• [YOUR GOAL]:
Search term "master": please show all lines in the listing that contain it.
--- RECORDS SHOWN ---
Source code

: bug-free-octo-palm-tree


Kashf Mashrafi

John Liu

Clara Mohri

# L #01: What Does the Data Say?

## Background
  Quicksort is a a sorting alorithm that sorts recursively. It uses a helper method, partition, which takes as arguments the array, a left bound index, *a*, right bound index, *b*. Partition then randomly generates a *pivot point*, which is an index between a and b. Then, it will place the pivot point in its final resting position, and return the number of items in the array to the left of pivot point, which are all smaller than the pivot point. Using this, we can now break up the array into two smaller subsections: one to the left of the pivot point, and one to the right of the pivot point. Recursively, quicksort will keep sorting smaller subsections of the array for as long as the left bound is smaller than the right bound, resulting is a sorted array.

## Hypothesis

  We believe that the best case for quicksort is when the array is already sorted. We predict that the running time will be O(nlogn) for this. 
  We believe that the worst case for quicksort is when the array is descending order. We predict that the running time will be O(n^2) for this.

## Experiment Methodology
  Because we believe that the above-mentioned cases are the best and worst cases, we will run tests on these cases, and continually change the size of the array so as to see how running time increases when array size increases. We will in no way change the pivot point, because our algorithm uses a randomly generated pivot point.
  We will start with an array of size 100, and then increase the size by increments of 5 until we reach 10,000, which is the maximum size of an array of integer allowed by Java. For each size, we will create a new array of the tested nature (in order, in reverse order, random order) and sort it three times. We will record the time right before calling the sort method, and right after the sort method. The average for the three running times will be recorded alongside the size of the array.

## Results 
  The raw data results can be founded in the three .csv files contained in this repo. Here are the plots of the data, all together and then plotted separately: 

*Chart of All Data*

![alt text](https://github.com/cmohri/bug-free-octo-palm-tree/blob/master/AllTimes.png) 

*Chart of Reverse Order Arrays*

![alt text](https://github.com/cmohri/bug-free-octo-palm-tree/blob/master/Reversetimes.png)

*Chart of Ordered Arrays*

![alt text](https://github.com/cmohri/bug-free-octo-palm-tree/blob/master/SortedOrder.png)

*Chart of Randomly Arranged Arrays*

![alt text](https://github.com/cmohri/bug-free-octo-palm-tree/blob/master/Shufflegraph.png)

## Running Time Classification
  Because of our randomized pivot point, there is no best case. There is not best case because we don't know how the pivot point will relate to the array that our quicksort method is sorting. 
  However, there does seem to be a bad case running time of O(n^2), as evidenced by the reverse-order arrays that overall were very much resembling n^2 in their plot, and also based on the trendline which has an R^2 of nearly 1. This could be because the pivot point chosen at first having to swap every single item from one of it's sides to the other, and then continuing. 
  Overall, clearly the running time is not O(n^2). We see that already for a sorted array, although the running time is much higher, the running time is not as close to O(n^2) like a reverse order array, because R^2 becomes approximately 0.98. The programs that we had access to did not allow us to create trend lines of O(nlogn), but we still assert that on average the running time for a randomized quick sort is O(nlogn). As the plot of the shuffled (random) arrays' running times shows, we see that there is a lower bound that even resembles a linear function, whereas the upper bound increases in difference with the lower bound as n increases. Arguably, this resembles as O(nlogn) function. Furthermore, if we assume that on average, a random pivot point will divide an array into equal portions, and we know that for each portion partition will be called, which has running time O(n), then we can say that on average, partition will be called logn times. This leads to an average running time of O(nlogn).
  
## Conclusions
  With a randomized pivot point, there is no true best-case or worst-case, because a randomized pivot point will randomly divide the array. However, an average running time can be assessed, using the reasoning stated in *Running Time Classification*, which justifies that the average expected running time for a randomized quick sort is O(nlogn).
---
--- RECORDS SHOWN ---
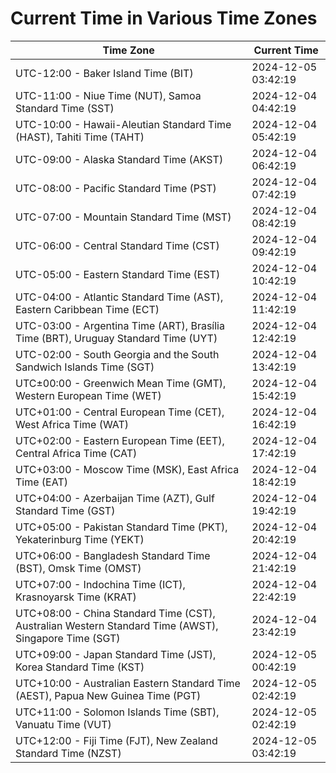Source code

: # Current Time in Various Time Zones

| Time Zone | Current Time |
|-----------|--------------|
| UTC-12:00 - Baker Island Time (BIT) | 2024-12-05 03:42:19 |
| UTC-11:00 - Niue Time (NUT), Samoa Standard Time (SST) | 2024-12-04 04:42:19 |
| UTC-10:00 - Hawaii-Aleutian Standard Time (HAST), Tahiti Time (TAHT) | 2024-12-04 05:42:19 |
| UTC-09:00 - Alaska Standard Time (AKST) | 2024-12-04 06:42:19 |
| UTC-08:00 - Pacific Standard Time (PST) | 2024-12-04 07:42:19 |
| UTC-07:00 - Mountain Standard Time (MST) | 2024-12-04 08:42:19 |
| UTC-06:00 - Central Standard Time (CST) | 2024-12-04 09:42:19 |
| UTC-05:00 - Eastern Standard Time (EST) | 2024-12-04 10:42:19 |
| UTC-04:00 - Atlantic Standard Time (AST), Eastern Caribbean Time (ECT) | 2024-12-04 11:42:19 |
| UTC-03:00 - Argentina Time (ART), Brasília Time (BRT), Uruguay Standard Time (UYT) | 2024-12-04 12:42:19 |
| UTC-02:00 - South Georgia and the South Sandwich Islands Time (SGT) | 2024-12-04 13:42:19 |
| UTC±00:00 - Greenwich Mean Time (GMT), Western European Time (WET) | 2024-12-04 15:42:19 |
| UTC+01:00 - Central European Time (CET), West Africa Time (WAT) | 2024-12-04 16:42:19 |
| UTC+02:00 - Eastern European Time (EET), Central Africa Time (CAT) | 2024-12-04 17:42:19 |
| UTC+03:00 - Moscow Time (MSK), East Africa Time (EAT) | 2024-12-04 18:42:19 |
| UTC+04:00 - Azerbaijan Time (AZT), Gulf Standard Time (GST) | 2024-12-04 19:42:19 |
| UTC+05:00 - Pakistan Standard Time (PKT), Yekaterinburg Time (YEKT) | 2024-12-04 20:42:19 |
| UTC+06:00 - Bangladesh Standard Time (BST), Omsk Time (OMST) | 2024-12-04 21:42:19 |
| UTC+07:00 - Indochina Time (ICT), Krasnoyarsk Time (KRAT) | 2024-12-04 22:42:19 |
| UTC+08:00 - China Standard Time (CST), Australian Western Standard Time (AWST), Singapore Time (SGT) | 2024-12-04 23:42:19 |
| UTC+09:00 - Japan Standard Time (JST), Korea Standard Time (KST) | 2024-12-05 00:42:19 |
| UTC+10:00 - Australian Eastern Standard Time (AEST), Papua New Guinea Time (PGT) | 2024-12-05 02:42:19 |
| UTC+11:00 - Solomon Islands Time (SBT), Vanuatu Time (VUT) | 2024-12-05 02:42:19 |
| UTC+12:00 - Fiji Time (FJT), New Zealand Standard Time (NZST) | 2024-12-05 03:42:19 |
---
• [RESPONSE]:
![alt text](https://github.com/cmohri/bug-free-octo-palm-tree/blob/master/AllTimes.png) 
![alt text](https://github.com/cmohri/bug-free-octo-palm-tree/blob/master/Reversetimes.png)
![alt text](https://github.com/cmohri/bug-free-octo-palm-tree/blob/master/SortedOrder.png)
![alt text](https://github.com/cmohri/bug-free-octo-palm-tree/blob/master/Shufflegraph.png)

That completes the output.